Karlsruhe. Das Urteil des Europäischen
Menschenrechtsgerichtshofs (EGMR) zur nachträglichen
Sicherungsverwahrung zwingt aus Sicht des Bundesverfassungsgerichts
nicht zur Freilassung betroffener Straftäter. Die Karlsruher
Richter machten in einem am Dienstag veröffentlichten
Beschluß erneut deutlich, daß in jedem Einzelfall eine
Folgenabwägung zwischen dem Freiheitsinteresse des Betroffenen
und dem Sicherheitsinteresse der Allgemeinheit vorzunehmen
ist.
Der Eilantrag eines im Jahr 1990 wegen versuchter Vergewaltigung
und wegen Mordes verurteilten Sexualstraftäters, der seine
sofortige Freilassung gefordert hatte, wurde abgelehnt. Gegen ihn
hatte das Landgericht Baden-Baden im August 2009 die
nachträgliche Unterbringung in der Sicherungsverwahrung
angeordnet.
Der Mann hatte sich in seinem Eilantrag auf das am 17.Dezember 2009
ergangene und inzwischen rechtskräftige EGMR-Urteil berufen.
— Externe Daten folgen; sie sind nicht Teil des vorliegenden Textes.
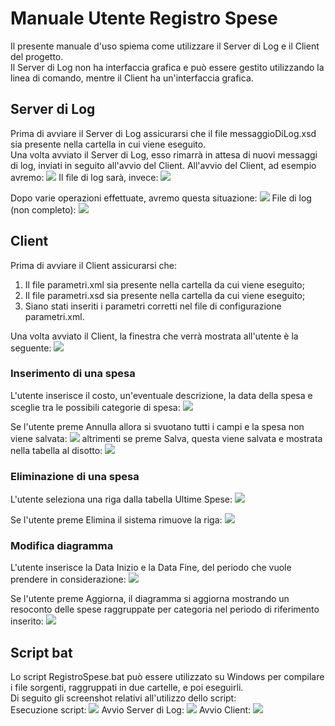# Manuale Utente Registro Spese
Il presente manuale d'uso spiema come utilizzare il Server di Log e il Client del progetto.  
Il Server di Log non ha interfaccia grafica e può essere gestito utilizzando la linea di comando, mentre il Client ha un'interfaccia grafica.

## Server di Log
Prima di avviare il Server di Log assicurarsi che il file messaggioDiLog.xsd sia presente nella cartella in cui viene eseguito.  
Una volta avviato il Server di Log, esso rimarrà in attesa di nuovi messaggi di log, inviati in seguito all'avvio del Client. All'avvio del Client, ad esempio avremo:
![](../Immagini/avvioServer.png)
Il file di log sarà, invece:
![](../Immagini/fileDiLog1.png)
  
  Dopo varie operazioni effettuate, avremo questa situazione:
![](../Immagini/chiusuraApp.png)
File di log (non completo):
![](../Immagini/fileDiLog2.png)

## Client
Prima di avviare il Client assicurarsi che:
1. Il file parametri.xml sia presente nella cartella da cui viene eseguito;
2. Il file parametri.xsd sia presente nella cartella da cui viene eseguito;
3. Siano stati inseriti i parametri corretti nel file di configurazione parametri.xml.

Una volta avviato il Client, la finestra che verrà mostrata all'utente è la seguente:
![](../Immagini/guiAvvio.png)

### Inserimento di una spesa  
L'utente inserisce il costo, un'eventuale descrizione, la data della spesa e  sceglie tra le possibili categorie di spesa:
![](../Immagini/guiInserimento.png)  

  
Se l'utente preme Annulla allora si svuotano tutti i campi e la spesa non viene salvata: 
![](../Immagini/guiAnnulla.png)
altrimenti se preme Salva, questa viene salvata e mostrata nella tabella al disotto:
![](../Immagini/guiSalva.png)

### Eliminazione di una spesa
L'utente seleziona una riga dalla tabella Ultime Spese:
![](../Immagini/guiSelezionaSpesa.png)
  

Se l'utente preme Elimina il sistema rimuove la riga:
![](../Immagini/guiElimina.png)

### Modifica diagramma
L'utente inserisce la Data Inizio e la Data Fine, del periodo che vuole prendere in considerazione: 
![](../Immagini/guiData.png)
  
Se l'utente preme Aggiorna, il diagramma si aggiorna mostrando un resoconto delle spese raggruppate per categoria nel periodo di riferimento inserito:
![](../Immagini/guiAggiorna.png)

## Script bat
Lo script RegistroSpese.bat può essere utilizzato su Windows per compilare i file sorgenti, raggruppati in due cartelle, e poi eseguirli.  
Di seguito gli screenshot relativi all'utilizzo dello script:   
Esecuzione script:
![](../Immagini/avvioBat.png)
Avvio Server di Log:
![](../Immagini/serverBat.png)
Avvio Client:
![](../Immagini/guiBat.png)
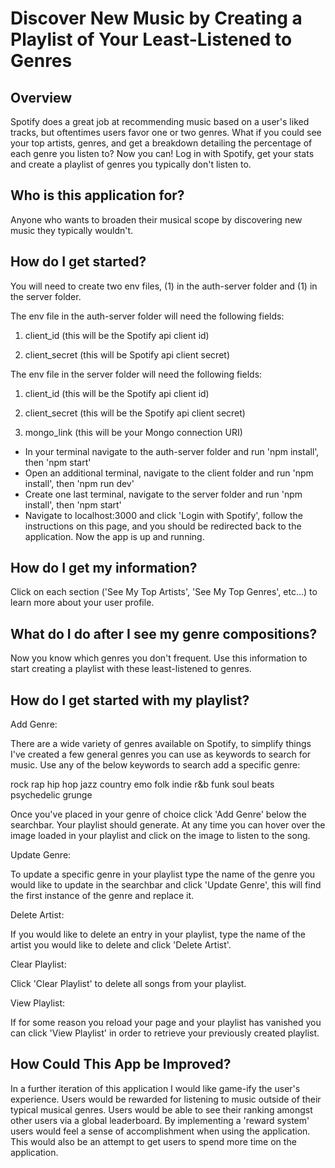 # Discover New Music by Creating a Playlist of Your Least-Listened to Genres

## Overview

Spotify does a great job at recommending music based on a user's liked tracks, but oftentimes users favor one or two genres. What if you could see your top artists, genres, and get a breakdown detailing the percentage of each genre you listen to? Now you can! Log in with Spotify, get your stats and create a playlist of genres you typically don't listen to.

## Who is this application for?

Anyone who wants to broaden their musical scope by discovering new music they typically wouldn't.

## How do I get started?

You will need to create two env files, (1) in the auth-server folder and (1) in the server folder.

The env file in the auth-server folder will need the following fields:

1. client_id (this will be the Spotify api client id)

2. client_secret (this will be Spotify api client secret)

The env file in the server folder will need the following fields:

1. client_id (this will be the Spotify api client id)

2. client_secret (this will be the Spotify api client secret)

3. mongo_link (this will be your Mongo connection URI)

- In your terminal navigate to the auth-server folder and run 'npm install', then 'npm start'
- Open an additional terminal, navigate to the client folder and run 'npm install', then 'npm run dev'
- Create one last terminal, navigate to the server folder and run 'npm install', then 'npm start'
- Navigate to localhost:3000 and click 'Login with Spotify', follow the instructions on this page, and you should be redirected back to the application. Now the app is up and running.

## How do I get my information?

Click on each section ('See My Top Artists', 'See My Top Genres', etc...) to learn more about your user profile.

## What do I do after I see my genre compositions?

Now you know which genres you don't frequent. Use this information to start creating a playlist with these least-listened to genres.

## How do I get started with my playlist?

Add Genre:

There are a wide variety of genres available on Spotify, to simplify things I've created a few general genres you can use as keywords to search for music. Use any of the below keywords to search add a specific genre:

rock
rap
hip hop
jazz
country
emo
folk
indie
r&b
funk
soul
beats
psychedelic
grunge

Once you've placed in your genre of choice click 'Add Genre' below the searchbar. Your playlist should generate. At any time you can hover over the image loaded in your playlist and click on the image to listen to the song.

Update Genre:

To update a specific genre in your playlist type the name of the genre you would like to update in the searchbar and click 'Update Genre', this will find the first instance of the genre and replace it.

Delete Artist:

If you would like to delete an entry in your playlist, type the name of the artist you would like to delete and click 'Delete Artist'.

Clear Playlist:

Click 'Clear Playlist' to delete all songs from your playlist.

View Playlist:

If for some reason you reload your page and your playlist has vanished you can click 'View Playlist' in order to retrieve your previously created playlist.

## How Could This App be Improved?

In a further iteration of this application I would like game-ify the user's experience. Users would be rewarded for listening to music outside of their typical musical genres. Users would be able to see their ranking amongst other users via a global leaderboard. By implementing a 'reward system' users would feel a sense of accomplishment when using the application. This would also be an attempt to get users to spend more time on the application.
Der Gerichtshof in Strasbourg hatte entschieden, daß die
Sicherungsverwahrung gegen einen 1986 verurteilten Straftäter
aus Hessen nicht nachträglich hätte verlängert
werden dürfen, und ihm 50000 Euro Schadenersatz zugesprochen.
Das Verfassungsgericht hatte erst im Mai die sofortige Entlassung
eines seit über zehn Jahren in Sicherungsverwahrung
befindlichen Straftäters aus Rheinland-Pfalz abgelehnt.